Judson to commemorate 500th anniversary of Protestant Reformation
Judson College will mark the 500th anniversary of the Protestant Reformation on Oct. 31 with a panel discussion: “Martin Luther, the Reformation, and its Impact on You” from 2:30 to 3:45pm in Archibald Hall. A reception and a time to meet with panelists will follow.
Ms. Stephanie Peek, Assistant Professor of Religion at Judson College. Peek is also a Ph.D. student in New Testament studies at Baylor University in Waco, Texas. Peek’s scholarly work focuses on the theme of power in the Gospel of Mark.
Dr. Thomas Herwig, Associate Professor, University of Alabama’s Honors College. Dr. Herwig is a German theologian, the pastor of the German-speaking congregation at 1st Presbyterian Church in Tuscaloosa. He is teaching a course this semester entitled “The Reformation at 500.”
Rev. John Nicholson, pastor of Siloam Baptist Church. A graduate of Samford University and frequent speaker at Judson, Nicholson has been inspired by Martin Luther this October and has been preaching on the five “solas” articulated by Luther.

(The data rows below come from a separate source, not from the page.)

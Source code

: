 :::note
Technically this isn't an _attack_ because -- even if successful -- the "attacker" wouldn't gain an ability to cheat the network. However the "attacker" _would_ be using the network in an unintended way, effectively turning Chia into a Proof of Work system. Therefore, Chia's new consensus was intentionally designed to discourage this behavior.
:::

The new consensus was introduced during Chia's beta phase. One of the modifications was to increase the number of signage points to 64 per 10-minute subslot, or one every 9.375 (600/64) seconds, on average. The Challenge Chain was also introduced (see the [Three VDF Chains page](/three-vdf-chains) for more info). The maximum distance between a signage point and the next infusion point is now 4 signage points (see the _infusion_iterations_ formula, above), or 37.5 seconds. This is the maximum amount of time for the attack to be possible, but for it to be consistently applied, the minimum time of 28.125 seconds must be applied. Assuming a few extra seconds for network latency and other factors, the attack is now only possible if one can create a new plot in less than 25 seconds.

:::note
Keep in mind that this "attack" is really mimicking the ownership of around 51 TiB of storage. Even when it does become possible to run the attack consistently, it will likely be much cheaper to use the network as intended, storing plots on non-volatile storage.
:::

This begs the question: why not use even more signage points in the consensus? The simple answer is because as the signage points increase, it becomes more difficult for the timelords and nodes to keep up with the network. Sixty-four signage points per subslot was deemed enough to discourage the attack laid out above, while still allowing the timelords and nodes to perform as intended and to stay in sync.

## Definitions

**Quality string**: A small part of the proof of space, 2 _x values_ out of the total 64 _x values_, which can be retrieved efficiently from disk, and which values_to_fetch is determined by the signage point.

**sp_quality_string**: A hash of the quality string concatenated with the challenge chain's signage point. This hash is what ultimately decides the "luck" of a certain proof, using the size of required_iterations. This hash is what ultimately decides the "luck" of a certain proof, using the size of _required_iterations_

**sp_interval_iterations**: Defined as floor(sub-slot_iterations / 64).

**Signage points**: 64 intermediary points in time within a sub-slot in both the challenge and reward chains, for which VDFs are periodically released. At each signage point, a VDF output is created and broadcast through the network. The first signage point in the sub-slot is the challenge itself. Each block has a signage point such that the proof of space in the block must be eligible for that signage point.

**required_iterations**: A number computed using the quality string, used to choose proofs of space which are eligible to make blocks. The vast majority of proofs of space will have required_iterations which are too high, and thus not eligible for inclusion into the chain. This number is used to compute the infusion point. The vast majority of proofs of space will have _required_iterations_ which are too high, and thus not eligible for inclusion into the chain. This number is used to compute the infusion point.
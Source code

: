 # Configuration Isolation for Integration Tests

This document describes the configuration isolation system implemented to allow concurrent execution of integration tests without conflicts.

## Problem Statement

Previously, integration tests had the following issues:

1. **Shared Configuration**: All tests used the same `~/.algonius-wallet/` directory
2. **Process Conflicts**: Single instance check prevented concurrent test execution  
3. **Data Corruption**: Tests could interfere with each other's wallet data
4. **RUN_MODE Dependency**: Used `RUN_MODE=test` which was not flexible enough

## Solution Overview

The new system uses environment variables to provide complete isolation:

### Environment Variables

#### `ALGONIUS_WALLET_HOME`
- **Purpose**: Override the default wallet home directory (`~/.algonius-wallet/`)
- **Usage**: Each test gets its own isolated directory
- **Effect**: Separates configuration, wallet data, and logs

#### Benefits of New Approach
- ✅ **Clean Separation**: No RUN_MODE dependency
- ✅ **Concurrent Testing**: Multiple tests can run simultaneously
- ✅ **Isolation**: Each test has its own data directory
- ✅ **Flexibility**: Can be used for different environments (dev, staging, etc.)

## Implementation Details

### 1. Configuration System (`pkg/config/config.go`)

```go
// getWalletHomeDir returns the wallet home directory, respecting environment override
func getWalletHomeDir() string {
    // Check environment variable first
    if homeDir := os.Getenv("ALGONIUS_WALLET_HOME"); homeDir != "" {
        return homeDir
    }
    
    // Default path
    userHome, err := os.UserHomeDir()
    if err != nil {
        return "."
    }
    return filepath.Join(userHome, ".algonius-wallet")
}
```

Dr. Coleman Fannin, adjunct instructor at Berry College. Dr. Fannin holds degrees from Baylor University, a Baptist institution in Texas, and The University of Dayton, a Catholic university in Ohio.
Dr. Scott Bullard, Dean of the College and Associate Professor of Religious Studies at Judson, will serve as the discussion’s moderator. Bullard anticipates that the afternoon session will be a “tremendous discussion addressing themes like religious liberty, courage, the relationship between Scripture and the Church, and the freedom of the individual.” “It will be a time to think critically, pose questions to scholars and ministers, and reflect upon the lasting impact of the actions of Luther and others,” Bullard says.
The discussion is sponsored by the Office of the Dean of the College and by Project Curiosity, Judson College’s Quality Enhancement Plan.
From the Dean’s Office:
Why are we remembering 1517?
On October 31, 1517, a young monk named Martin Luther nailed his “95 Theses” to the door of a church in Wittenberg, Germany. Luther called into question several teachings of the church and the pope in that document, and he changed the world, the Catholic Church, and western civilization forever. The people called “Baptists” — who emerged 92 years later — might not have existed without this day. While many scholars believe that the Reformation (or “reformations”) was/were well underway by the time Luther nailed his theses to the church door, the day has come to signify a religious movement unlike any since the arrival of Jesus himself.